Following, what I have done so far:

Step 1: for every films rated by user 1, if user1 and user2 rate the film in the same way, compute a score (should be 0 if the difference is greater than 2) and it's great if both like a film or both doesn't like a film.

select w2.uid, 1 as nb, case when abs(w1.rate - w2.rate) <= 2 THEN 5-abs(w1.rate - w2.rate) ELSE 0 END as score
        from wich w1
        inner join wich w2 on w1.uid<>w2.uid and w1.film=w2.film
        where w1.uid=1

Step 2: compute a score by user

select scores.uid, SUM(scores.score) * 100 / sum(scores.nb) as score
from (
    select w2.uid, 1 as nb, case when abs(w1.rate - w2.rate) <= 2 THEN 5-abs(w1.rate - w2.rate) ELSE 0 END as score
    from wich w1
    inner join wich w2 on w1.uid<>w2.uid and w1.film=w2.film
    where w1.uid=1
) scores
group by uid
ORDER BY score desc

step 3: find films that user1 has not yet rated that he could like

select w3.uid, w3.film,w3.rate, matches.score
from (
    select scores.uid, SUM(scores.score) * 100 / sum(scores.nb) as score
    from (
        select w2.uid, 1 as nb, case when abs(w1.rate - w2.rate) <= 2 THEN 5-abs(w1.rate - w2.rate) ELSE 0 END as score
        from wich w1
        inner join wich w2 on w1.uid<>w2.uid and w1.film=w2.film
        where w1.uid=1
    ) scores
    group by uid
    ORDER BY score desc
) as matches
inner join wich w3 on matches.uid=w3.uid and w3.rate >= 3
left join wich w4 on w4.uid=1 and w3.film=w4.film
where w4.uid is null
order by w3.rate desc, matches.score desc;

This seems to work, but I am not sure that this will still respond in a small amount of time if each user rate of lot of films and the table become become bigger.

What do you think ?

Is there a better way to accomplish such a thing ?

A working fiddle: http://sqlfiddle.com/#!2/89c57/1/0

Edit:

In my real table, the film column is an integer and I have a second table with films data (title, description, year, ...)

create table wich (
  uid int,
  film int,
  rate int
);

The example given here is just to simplify the problem with just one table.

score 1 · Answer 1 · answered Jul 30 '14 at 14:05

You can make a table which holds the users with similar taste for every user.
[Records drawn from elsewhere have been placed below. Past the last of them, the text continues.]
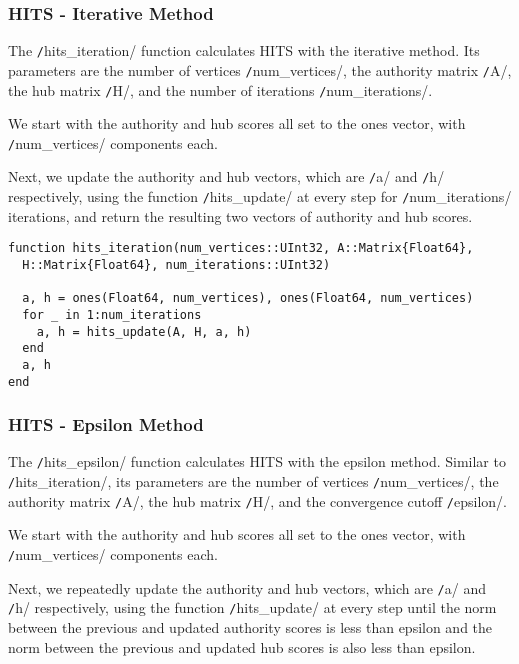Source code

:\documentclass[12pt, titlepage, twoside]{amsart}
\begin{document}
\subsubsection{HITS - Iterative Method}

The \texttt/hits_iteration/ function calculates HITS with the iterative method.
Its parameters are the number of vertices \texttt/num_vertices/,
the authority matrix \texttt/A/, the hub matrix \texttt/H/,
and the number of iterations \texttt/num_iterations/.

We start with the authority and hub scores all set to the ones vector, with \texttt/num_vertices/ components each.

Next, we update the authority and hub vectors, which are \texttt/a/ and \texttt/h/ respectively,
using the function \texttt/hits_update/ at every step for \texttt/num_iterations/ iterations, and return the resulting two vectors of authority and hub scores.

\begin{verbatim}
function hits_iteration(num_vertices::UInt32, A::Matrix{Float64},
  H::Matrix{Float64}, num_iterations::UInt32)

  a, h = ones(Float64, num_vertices), ones(Float64, num_vertices)
  for _ in 1:num_iterations
    a, h = hits_update(A, H, a, h)
  end
  a, h
end
\end{verbatim}


\subsubsection{HITS - Epsilon Method}

The \texttt/hits_epsilon/ function calculates HITS with the epsilon method.
Similar to \texttt/hits_iteration/, its parameters are the number of vertices \texttt/num_vertices/,
the authority matrix \texttt/A/, the hub matrix \texttt/H/,
and the convergence cutoff \texttt/epsilon/.

We start with the authority and hub scores all set to the ones vector, with \texttt/num_vertices/ components each.

Next, we repeatedly update the authority and hub vectors,
which are \texttt/a/ and \texttt/h/ respectively,
using the function \texttt/hits_update/ at every step until
the norm between the previous and updated authority scores is less than epsilon and
the norm between the previous and updated hub scores is also less than epsilon.
\end{document}
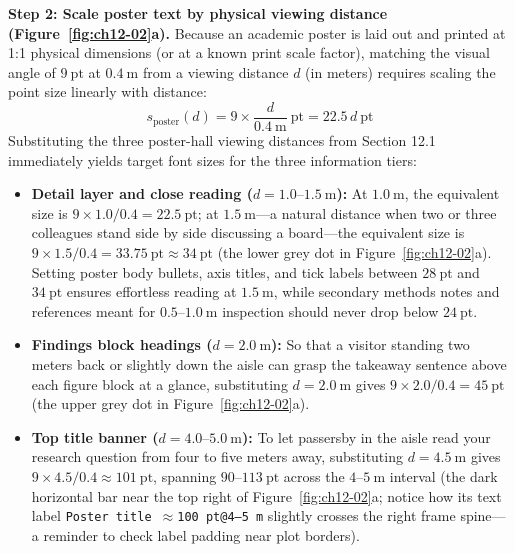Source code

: \textbf{Step 2: Scale poster text by physical viewing distance (Figure~\ref{fig:ch12-02}a).} Because an academic poster is laid out and printed at 1:1 physical dimensions (or at a known print scale factor), matching the visual angle of $9\ \text{pt}$ at $0.4\ \text{m}$ from a viewing distance $d$ (in meters) requires scaling the point size linearly with distance:
\[
s_{\text{poster}}(d) = 9 \times \frac{d}{0.4\ \text{m}}\ \text{pt} = 22.5\,d\ \text{pt}
\]
Substituting the three poster-hall viewing distances from Section 12.1 immediately yields target font sizes for the three information tiers:
\begin{itemize}
\item \textbf{Detail layer and close reading ($d = 1.0\text{--}1.5\ \text{m}$):} At $1.0\ \text{m}$, the equivalent size is $9 \times 1.0 / 0.4 = 22.5\ \text{pt}$; at $1.5\ \text{m}$---a natural distance when two or three colleagues stand side by side discussing a board---the equivalent size is $9 \times 1.5 / 0.4 = 33.75\ \text{pt} \approx 34\ \text{pt}$ (the lower grey dot in Figure~\ref{fig:ch12-02}a). Setting poster body bullets, axis titles, and tick labels between $28\ \text{pt}$ and $34\ \text{pt}$ ensures effortless reading at $1.5\ \text{m}$, while secondary methods notes and references meant for $0.5\text{--}1.0\ \text{m}$ inspection should never drop below $24\ \text{pt}$.
\item \textbf{Findings block headings ($d = 2.0\ \text{m}$):} So that a visitor standing two meters back or slightly down the aisle can grasp the takeaway sentence above each figure block at a glance, substituting $d = 2.0\ \text{m}$ gives $9 \times 2.0 / 0.4 = 45\ \text{pt}$ (the upper grey dot in Figure~\ref{fig:ch12-02}a).
\item \textbf{Top title banner ($d = 4.0\text{--}5.0\ \text{m}$):} To let passersby in the aisle read your research question from four to five meters away, substituting $d = 4.5\ \text{m}$ gives $9 \times 4.5 / 0.4 \approx 101\ \text{pt}$, spanning $90\text{--}113\ \text{pt}$ across the $4\text{--}5\ \text{m}$ interval (the dark horizontal bar near the top right of Figure~\ref{fig:ch12-02}a; notice how its text label \texttt{Poster title $\approx$100 pt@4--5 m} slightly crosses the right frame spine---a reminder to check label padding near plot borders).
\end{itemize}

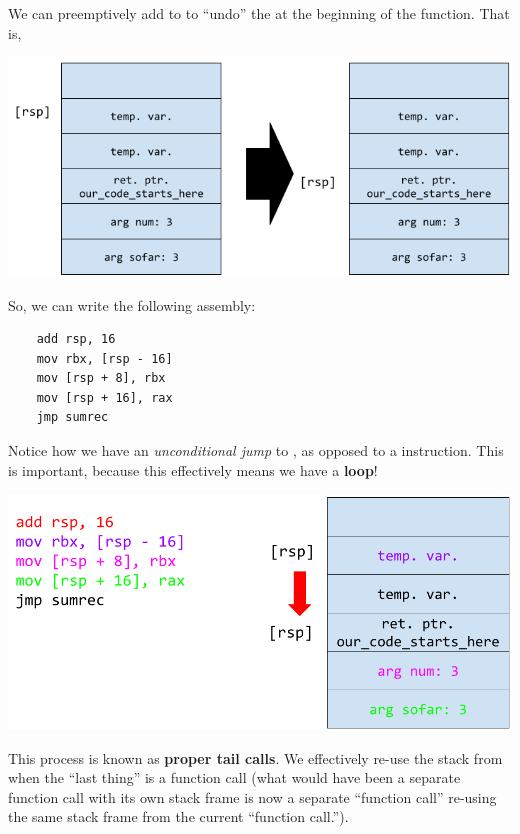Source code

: We can preemptively add to  to ``undo'' the  at the beginning of the function. That is, 
\begin{center}
    \includegraphics[scale=0.5]{assets/tail_call_2.png}
\end{center}
So, we can write the following assembly:
\begin{verbatim}
    add rsp, 16 
    mov rbx, [rsp - 16]
    mov [rsp + 8], rbx 
    mov [rsp + 16], rax 
    jmp sumrec\end{verbatim}
Notice how we have an \emph{unconditional jump} to , as opposed to a  instruction. This is important, because this effectively means we have a \textbf{loop}!
\begin{center}
    \includegraphics[scale=0.4]{assets/tail_call_3.png}
\end{center}
This process is known as \textbf{proper tail calls}. We effectively re-use the stack from when the ``last thing'' is a function call (what would have been a separate function call with its own stack frame is now a separate ``function call'' re-using the same stack frame from the current ``function call.'').

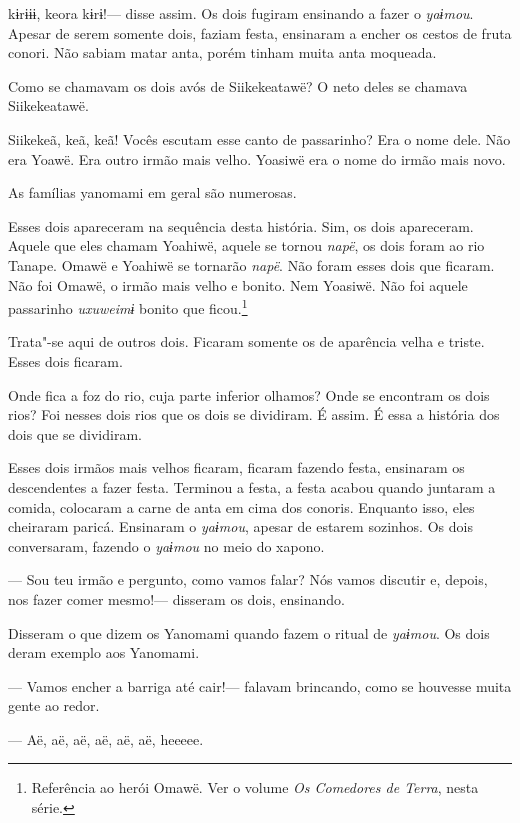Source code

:  

 kɨrɨɨɨ, keora kɨrɨ!--- disse assim. 
Os dois fugiram ensinando a fazer o \emph{yaɨmou}. Apesar de serem
somente dois, faziam festa, ensinaram a encher os cestos de fruta
conori. Não sabiam matar anta, porém tinham muita anta moqueada. 

Como se chamavam os dois avós de Siikekeatawë? O neto deles se chamava
Siikekeatawë. 

Siikekeã, keã, keã! Vocês escutam esse canto de passarinho? Era o
nome dele. Não era Yoawë. Era outro irmão mais velho. Yoasiwë era o nome
do irmão mais novo. 

As famílias yanomami em geral são numerosas. 

Esses dois apareceram na sequência desta história. Sim, os dois
apareceram. Aquele que eles chamam Yoahiwë, aquele se
tornou \emph{napë}, os dois foram ao rio Tanape. Omawë e Yoahiwë se
tornarão \emph{napë}. Não foram esses dois que ficaram. Não foi Omawë, o
irmão mais velho e bonito. Nem Yoasiwë. Não foi aquele
passarinho \emph{uxuweimɨ} bonito que ficou.\footnote{  Referência ao herói Omawë. Ver o volume \emph{Os Comedores de Terra}, nesta série.} 

Trata"-se aqui de outros dois. Ficaram somente os de aparência velha e triste. Esses dois ficaram.

Onde fica a foz do rio, cuja parte inferior olhamos? Onde se encontram
os dois rios? Foi nesses dois rios que os dois se dividiram. É assim. É essa a história dos dois que se dividiram. 

Esses dois irmãos mais velhos ficaram, ficaram fazendo festa, ensinaram
os descendentes a fazer festa. Terminou a festa, a festa acabou quando
juntaram a comida, colocaram a carne de anta em cima dos conoris.
Enquanto isso, eles cheiraram paricá. Ensinaram o \emph{yaɨmou}, apesar de estarem sozinhos. Os dois conversaram,
fazendo o \emph{yaɨmou} no meio do xapono. 

--- Sou teu irmão e pergunto, como vamos falar? Nós vamos discutir e,
depois, nos fazer comer mesmo!--- disseram os dois, ensinando. 

Disseram o que dizem os Yanomami quando fazem o ritual de \emph{yaɨmou}.
Os dois deram exemplo aos Yanomami. 

--- Vamos encher a barriga até cair!--- falavam brincando, como se
houvesse muita gente ao redor. 

--- Aë, aë, aë, aë, aë, aë, heeeee. 

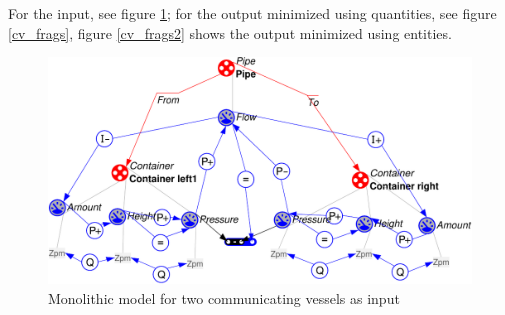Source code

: \documentclass{article} %
\begin{document}
For the input, see figure \ref{cv_mono}; for the output minimized using
quantities, see figure \ref{cv_frags}, figure \ref{cv_frags2} shows the output
minimized using entities.



\begin{figure}[ht]
\centering
\includegraphics[scale=0.5]{cv2_mono-crop.pdf}
\caption{Monolithic model for two communicating vessels as input}
\label{cv_mono}
\end{figure}
\end{document}
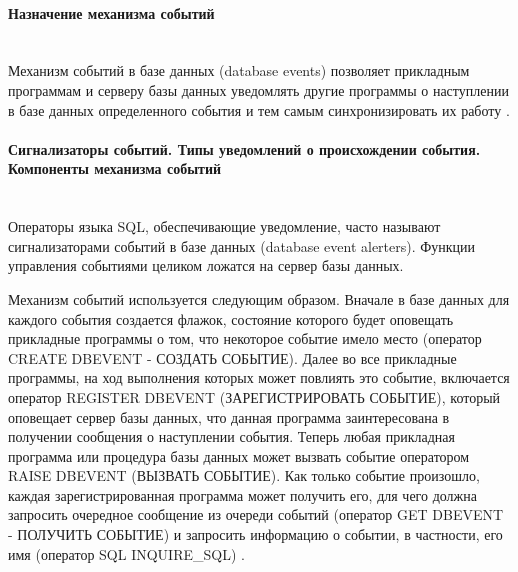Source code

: \paragraph{Назначение механизма событий} ~\\

Механизм событий в базе данных (database events) позволяет прикладным программам и серверу базы данных уведомлять другие программы о наступлении в базе данных определенного события и тем самым синхронизировать их работу \autocite{OSP}.

\paragraph{Сигнализаторы событий. Типы уведомлений о происхождении события. Компоненты механизма событий} ~\\

Операторы языка SQL, обеспечивающие уведомление, часто называют сигнализаторами событий в базе данных (database event alerters). Функции управления событиями целиком ложатся на сервер базы данных.


Механизм событий используется следующим образом. Вначале в базе данных для каждого события создается флажок, состояние которого будет оповещать прикладные программы о том, что некоторое событие имело место (оператор CREATE DBEVENT - СОЗДАТЬ СОБЫТИЕ). Далее во все прикладные программы, на ход выполнения которых может повлиять это событие, включается оператор REGISTER DBEVENT (ЗАРЕГИСТРИРОВАТЬ СОБЫТИЕ), который оповещает сервер базы данных, что данная программа заинтересована в получении сообщения о наступлении события. Теперь любая прикладная программа или процедура базы данных может вызвать событие оператором RAISE DBEVENT (ВЫЗВАТЬ СОБЫТИЕ). Как только событие произошло, каждая зарегистрированная программа может получить его, для чего должна запросить очередное сообщение из очереди событий (оператор GET DBEVENT - ПОЛУЧИТЬ СОБЫТИЕ) и запросить информацию о событии, в частности, его имя (оператор SQL INQUIRE\_SQL) \autocite{OSP}.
CREATE TABLE `similar_users` (
    `uid1` INT,
    `uid2` INT,
    `score` INT,
    PRIMARY KEY (`uid1`, `uid2`)
)

The algorithm for calculating the score can be anything, as long as a higher score means a closer taste.

You you should limit the amount of similar users to a fixed number and also exclude the ones with a score less than a certain value (the ones with a not so similar tastes).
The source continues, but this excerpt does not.